The lines to copy are those with "분석으로" in them. Pull each one from the entries below.

RECORD SET section start

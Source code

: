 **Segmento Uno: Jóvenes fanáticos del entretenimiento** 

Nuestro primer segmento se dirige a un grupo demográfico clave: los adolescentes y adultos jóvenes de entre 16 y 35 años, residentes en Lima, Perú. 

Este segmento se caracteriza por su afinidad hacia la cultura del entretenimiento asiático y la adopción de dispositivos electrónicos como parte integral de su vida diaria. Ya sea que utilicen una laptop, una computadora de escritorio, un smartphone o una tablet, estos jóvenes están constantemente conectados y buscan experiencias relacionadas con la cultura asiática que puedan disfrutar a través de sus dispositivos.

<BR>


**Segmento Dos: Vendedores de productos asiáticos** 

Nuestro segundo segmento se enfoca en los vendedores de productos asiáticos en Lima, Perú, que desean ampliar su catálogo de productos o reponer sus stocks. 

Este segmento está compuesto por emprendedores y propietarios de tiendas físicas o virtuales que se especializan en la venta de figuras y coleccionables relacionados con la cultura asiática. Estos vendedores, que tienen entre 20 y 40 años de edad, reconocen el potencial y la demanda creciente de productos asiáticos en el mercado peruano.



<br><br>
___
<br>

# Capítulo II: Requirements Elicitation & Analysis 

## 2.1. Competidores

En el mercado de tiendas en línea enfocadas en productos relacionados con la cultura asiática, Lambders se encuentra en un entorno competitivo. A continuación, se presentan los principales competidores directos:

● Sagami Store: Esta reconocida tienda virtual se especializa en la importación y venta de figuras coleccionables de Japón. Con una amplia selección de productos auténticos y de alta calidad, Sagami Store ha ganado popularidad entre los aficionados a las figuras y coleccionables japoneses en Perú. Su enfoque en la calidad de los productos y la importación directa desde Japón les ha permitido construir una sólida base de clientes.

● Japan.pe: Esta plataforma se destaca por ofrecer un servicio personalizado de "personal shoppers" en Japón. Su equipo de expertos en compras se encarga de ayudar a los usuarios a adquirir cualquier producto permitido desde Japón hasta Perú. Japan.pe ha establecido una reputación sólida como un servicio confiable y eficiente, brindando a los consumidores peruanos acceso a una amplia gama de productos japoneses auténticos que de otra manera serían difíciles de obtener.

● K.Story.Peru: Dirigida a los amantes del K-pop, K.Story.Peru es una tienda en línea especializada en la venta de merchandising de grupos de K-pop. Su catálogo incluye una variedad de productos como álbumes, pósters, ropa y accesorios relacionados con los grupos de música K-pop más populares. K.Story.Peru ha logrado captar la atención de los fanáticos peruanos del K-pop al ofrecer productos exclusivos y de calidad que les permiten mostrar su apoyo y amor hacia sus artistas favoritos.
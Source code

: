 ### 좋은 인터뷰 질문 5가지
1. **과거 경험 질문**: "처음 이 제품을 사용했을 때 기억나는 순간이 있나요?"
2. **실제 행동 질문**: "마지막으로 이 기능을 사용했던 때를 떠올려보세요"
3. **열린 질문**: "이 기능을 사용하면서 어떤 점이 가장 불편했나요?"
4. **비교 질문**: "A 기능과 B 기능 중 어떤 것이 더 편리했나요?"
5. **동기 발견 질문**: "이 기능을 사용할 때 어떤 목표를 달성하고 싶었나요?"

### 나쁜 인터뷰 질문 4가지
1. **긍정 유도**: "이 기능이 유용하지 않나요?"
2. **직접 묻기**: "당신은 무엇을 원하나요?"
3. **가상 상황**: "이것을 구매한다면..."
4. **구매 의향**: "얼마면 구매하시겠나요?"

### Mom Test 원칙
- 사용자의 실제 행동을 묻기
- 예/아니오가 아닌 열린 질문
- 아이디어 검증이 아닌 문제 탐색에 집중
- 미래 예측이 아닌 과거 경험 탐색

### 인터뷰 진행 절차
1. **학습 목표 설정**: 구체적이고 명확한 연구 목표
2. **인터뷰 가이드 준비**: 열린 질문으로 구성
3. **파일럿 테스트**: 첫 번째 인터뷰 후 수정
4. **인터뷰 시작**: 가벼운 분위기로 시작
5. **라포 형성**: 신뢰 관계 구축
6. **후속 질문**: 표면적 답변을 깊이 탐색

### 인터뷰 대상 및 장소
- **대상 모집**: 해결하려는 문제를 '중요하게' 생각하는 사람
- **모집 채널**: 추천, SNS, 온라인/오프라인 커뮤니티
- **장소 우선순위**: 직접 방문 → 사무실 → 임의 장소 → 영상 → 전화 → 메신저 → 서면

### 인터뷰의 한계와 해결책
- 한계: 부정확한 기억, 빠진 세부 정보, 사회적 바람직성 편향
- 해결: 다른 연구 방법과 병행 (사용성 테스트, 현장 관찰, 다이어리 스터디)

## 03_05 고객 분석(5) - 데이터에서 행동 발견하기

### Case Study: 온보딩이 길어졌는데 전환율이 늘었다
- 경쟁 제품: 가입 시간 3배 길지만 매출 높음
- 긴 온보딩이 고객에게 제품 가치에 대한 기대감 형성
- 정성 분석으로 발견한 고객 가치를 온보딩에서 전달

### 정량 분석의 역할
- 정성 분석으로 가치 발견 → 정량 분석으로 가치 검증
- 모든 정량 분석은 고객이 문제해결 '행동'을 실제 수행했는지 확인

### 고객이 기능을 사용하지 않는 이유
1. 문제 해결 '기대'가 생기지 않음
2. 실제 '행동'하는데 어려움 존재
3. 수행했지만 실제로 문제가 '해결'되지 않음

RECORD SET section end

▶ **EXERCISE RESULT**
- 정성 분석으로 발견한 고객 가치를 온보딩에서 전달
- 정성 분석으로 가치 발견 → 정량 분석으로 가치 검증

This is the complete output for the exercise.